The ArcCo Subscription Agreement contains certain financial condition and testing covenants (such as interest coverage and leverage limits) as well as restrictive and operating covenants relating to, among others, future indebtedness and liens and other material activities of ArcCo Investments and its affiliates. Obligations under the Subscription Agreement are guaranteed by AP WIP Investments, LLC (“AP WIP Investments”), a subsidiary of AP Wireless, and secured by a debt service reserve account and escrow cash account of ArcCo Investments available for making of incremental asset acquisitions, as well as secured by direct equity interests and bank accounts of ArcCo Investments and certain other subsidiaries.
In January 2022, ArcCo Investments borrowed €225,000 ($257,490 USD equivalent) of the amount available under the ArcCo Subscription Agreement. Net of an issue discount of approximately $1,287, the funded amount of the borrowing under the ArcCo Subscription Agreement was approximately $256,203. In connection with this borrowing, $5,000 was funded to the debt service reserve account. The initial borrowing accrues interest at a fixed annual rate of approximately 3.2%, which will be payable quarterly and is scheduled to mature in January 2030.
Convertible Notes
In September 2021, the Company issued convertible notes (the “Convertible Notes”) in an aggregate principal amount totaling $264,500. The Convertible Notes are unsecured and bear interest at a fixed rate of 2.5% per year, payable semi-annually in arrears on March 15 and September 15 of each year, beginning on March 15, 2022. The Convertible Notes are convertible into cash, shares of the Company’s Class A Common Stock, or a combination thereof, at the Company’s election, and may be settled as described below. The Convertible Notes will mature on September 15, 2026 (the “Maturity Date”), unless earlier repurchased, redeemed or converted in accordance with their terms.
Prior to the close of business on the business day immediately preceding March 15, 2026, the Convertible Notes will be convertible at the option of the holders only under certain conditions and during certain periods. On or after March 15, 2026, until the close of business on the second scheduled trading day immediately preceding the Maturity Date, holders may convert their Convertible Notes, at their option, at the conversion rate then in effect, irrespective of these conditions. At the date of issuance, the conversion rate for the Convertible Notes was 44.2087 shares of Class A Common Stock per one thousand dollars principal amount of Convertible Notes (equivalent to an initial conversion price of approximately $22.62 per share of Class A Common Stock).

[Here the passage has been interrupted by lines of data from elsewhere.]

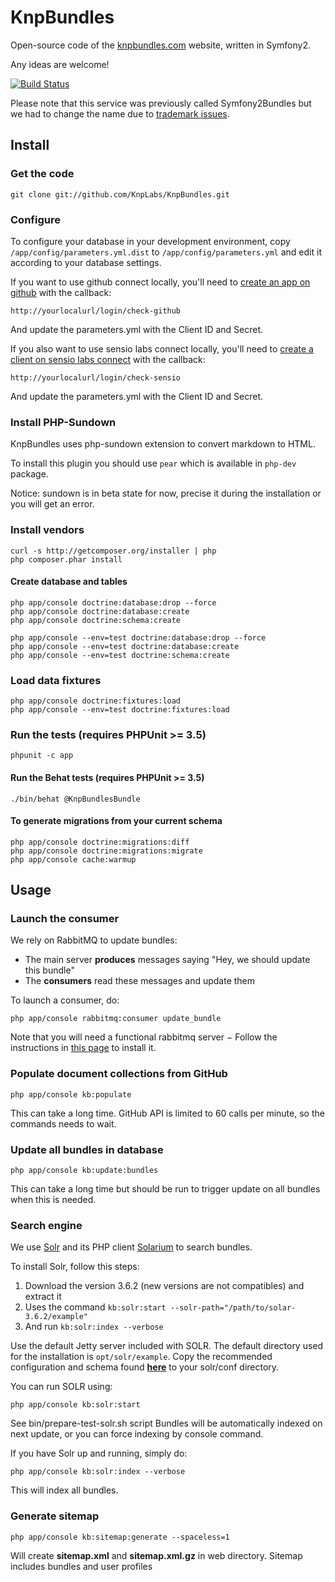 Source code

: # KnpBundles

Open-source code of the [knpbundles.com](http://knpbundles.com)
website, written in Symfony2.

Any ideas are welcome!

[![Build Status](https://secure.travis-ci.org/KnpLabs/KnpBundles.svg)](http://travis-ci.org/KnpLabs/KnpBundles)

Please note that this service was previously called Symfony2Bundles but we had
to change the name due to [trademark issues](http://knplabs.com/blog/symfony2bundles-becomes-knpbundle).

## Install

### Get the code

    git clone git://github.com/KnpLabs/KnpBundles.git

### Configure

To configure your database in your development environment, copy
`/app/config/parameters.yml.dist` to `/app/config/parameters.yml` and
edit it according to your database settings.

If you want to use github connect locally, you'll need to
[create an app on github](https://github.com/settings/applications/new)
with the callback:

    http://yourlocalurl/login/check-github

And update the parameters.yml with the Client ID and Secret.

If you also want to use sensio labs connect locally, you'll need to
[create a client on sensio labs connect](https://connect.sensiolabs.com/account/app/new)
with the callback:

    http://yourlocalurl/login/check-sensio

And update the parameters.yml with the Client ID and Secret.

### Install PHP-Sundown

KnpBundles uses php-sundown extension to convert markdown to HTML.

To install this plugin you should use `pear` which is available in `php-dev` package.

Notice: sundown is in beta state for now, precise it during the installation or you will get an error.

### Install vendors

    curl -s http://getcomposer.org/installer | php
    php composer.phar install

#### Create database and tables

    php app/console doctrine:database:drop --force
    php app/console doctrine:database:create
    php app/console doctrine:schema:create

    php app/console --env=test doctrine:database:drop --force
    php app/console --env=test doctrine:database:create
    php app/console --env=test doctrine:schema:create

### Load data fixtures

    php app/console doctrine:fixtures:load
    php app/console --env=test doctrine:fixtures:load

### Run the tests (requires PHPUnit >= 3.5)

    phpunit -c app

#### Run the Behat tests (requires PHPUnit >= 3.5)

    ./bin/behat @KnpBundlesBundle

#### To generate migrations from your current schema

    php app/console doctrine:migrations:diff
    php app/console doctrine:migrations:migrate
    php app/console cache:warmup

## Usage

### Launch the consumer

We rely on RabbitMQ to update bundles:

* The main server **produces** messages saying "Hey, we should update this bundle"
* The **consumers** read these messages and update them

To launch a consumer, do:

    php app/console rabbitmq:consumer update_bundle

Note that you will need a functional rabbitmq server − Follow the instructions in [this page](http://www.rabbitmq.com/download.html) to install it.

### Populate document collections from GitHub

    php app/console kb:populate

This can take a long time. GitHub API is limited to 60 calls per minute,
so the commands needs to wait.

### Update all bundles in database

    php app/console kb:update:bundles

This can take a long time but should be run to trigger update on all bundles when this is needed.

### Search engine

We use [Solr](http://lucene.apache.org/solr/) and its PHP client [Solarium](http://solarium-project.org) to search bundles.

To install Solr, follow this steps:

1. Download the version 3.6.2 (new versions are not compatibles) and extract it
2. Uses the command `kb:solr:start --solr-path="/path/to/solar-3.6.2/example"`
3. And run `kb:solr:index --verbose`

Use the default Jetty server included with SOLR. The default directory used for the installation is `opt/solr/example`.
Copy the recommended configuration and schema found [**here**](https://github.com/KnpLabs/KnpBundles/blob/master/src/Knp/Bundle/KnpBundlesBundle/Resources/solr/conf/schema.xml)
to your solr/conf directory.

You can run SOLR using:

    php app/console kb:solr:start

See bin/prepare-test-solr.sh script
Bundles will be automatically indexed on next update, or you can force indexing by console command.

If you have Solr up and running, simply do:

    php app/console kb:solr:index --verbose

This will index all bundles.

### Generate sitemap

    php app/console kb:sitemap:generate --spaceless=1

Will create **sitemap.xml** and **sitemap.xml.gz** in web directory.
Sitemap includes bundles and user profiles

DWIP Subscription Agreement & DWIP Loan Agreement Repayment
In April 2022, a subsidiary of the Company, AP WIP Holdings, LLC (“DWIP”) entered into a subscription agreement (the “DWIP Subscription Agreement”) providing for the issuance of promissory certificates of up to $165,000. The monthly fixed coupon rate under the DWIP Subscription Agreement is approximately 3.6% per annum.
12
Borrowings under the DWIP Subscription Agreement totaled $165,000 and are scheduled to mature in April 2027. Under the DWIP Subscription Agreement, escrow and collection account balances are required to be maintained and each are included in restricted cash in the condensed consolidated balance sheets.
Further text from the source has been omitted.